Rose Bowl Game Presented by Northwestern Mutual - Washington v Ohio State Photo by Sean M. Haffey/Getty Images

There’s something about him. When you’re around him, you feel like he’s got it, everything’s going to be O.K.—that he’s going to be successful, because he believes it.

The film

Having been a quarterback himself, Gruden’s expertise has always been in this particular position, and two things about Haskins jumped out from the Buckeyes’ offensive tape. First, Gruden saw that Haskins game would translate easily to the pros.

“Coach [Ryan] Day did a great job there with their offense,” Gruden said. “It’s not just an RPO-type game. They were doing all kinds of dropback and quick game and play-action, things that conceptually are very similar to what we do. So it was easy not just to watch him, but watch him progress.”

The second thing?

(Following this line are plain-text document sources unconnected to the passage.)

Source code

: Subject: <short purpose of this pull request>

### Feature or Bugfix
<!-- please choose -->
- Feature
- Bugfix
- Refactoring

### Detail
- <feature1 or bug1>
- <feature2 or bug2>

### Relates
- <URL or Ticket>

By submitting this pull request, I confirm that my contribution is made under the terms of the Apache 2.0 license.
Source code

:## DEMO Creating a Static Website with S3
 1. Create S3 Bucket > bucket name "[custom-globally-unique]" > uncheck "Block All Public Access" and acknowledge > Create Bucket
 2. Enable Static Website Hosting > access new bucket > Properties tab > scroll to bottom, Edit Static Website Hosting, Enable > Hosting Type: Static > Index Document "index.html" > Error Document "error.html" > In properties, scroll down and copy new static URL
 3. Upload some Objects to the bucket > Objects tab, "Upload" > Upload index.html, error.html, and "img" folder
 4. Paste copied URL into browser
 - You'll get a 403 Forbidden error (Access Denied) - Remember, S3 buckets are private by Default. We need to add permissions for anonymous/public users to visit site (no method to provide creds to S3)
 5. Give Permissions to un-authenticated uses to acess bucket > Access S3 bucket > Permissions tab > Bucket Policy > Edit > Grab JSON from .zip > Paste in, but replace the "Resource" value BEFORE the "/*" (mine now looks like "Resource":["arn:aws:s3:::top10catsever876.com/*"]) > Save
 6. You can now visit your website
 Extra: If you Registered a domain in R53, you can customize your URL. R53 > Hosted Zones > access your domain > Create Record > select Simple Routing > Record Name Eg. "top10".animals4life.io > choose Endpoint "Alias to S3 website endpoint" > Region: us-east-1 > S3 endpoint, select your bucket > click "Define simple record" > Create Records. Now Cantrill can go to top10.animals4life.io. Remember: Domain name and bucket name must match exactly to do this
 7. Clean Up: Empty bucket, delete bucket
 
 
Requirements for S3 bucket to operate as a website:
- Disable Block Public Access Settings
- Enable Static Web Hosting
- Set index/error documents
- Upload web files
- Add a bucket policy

Gruden knew going in that Haskins had a howitzer—that’s what put him in first-round consideration in the first place. Studying him revealed more.

Ohio State v Purdue Photo by Michael Hickey/Getty Images

“He has a cannon of an arm, but he doesn’t throw it hard all the time like some quarterbacks with big arms do,” Gruden said. “Those guys get themselves in trouble, they just want to throw it hard every time. He can take a lot off of it, sometimes to a fault, he puts too much touch on it sometimes. And he can also make the difficult throws, the deep throws, the deep out routes, left hash-to-right hash on a line.

“So he has the arm strength but he also has the talent to be accurate and anticipate throws and throw with touch.”

Relationships

Relationships matter, and this is where Gruden’s offensive coordinator, Kevin O’Connell—who worked with Day in San Francisco under Chip Kelly in 2015—could help. While Gruden recognized a lot of carryover from the Ohio State offense to his offense, O’Connell “could relay all the concepts. He knew what was going on.”

Having that background helped Gruden dig into the details on Haskins when he talked with Day at Haskins’s Pro Day. Gruden found what Day explained to us in an early March MMQB—that, by the end of the year, Haskins was carrying a heavy load mentally, proof positive of how capable a learner he was as a one-year starter.

The spotlight

Gruden saw first hand how the pressure of being the Redskins quarterback affected Robert Griffin III. Of course, it’s hard to project how another 20-something will deal with that. But where Haskins played—and how he handled playing against archrival Michigan, first coming in as a backup in 2017, and then as a starter in ’18—was no small plus in that regard.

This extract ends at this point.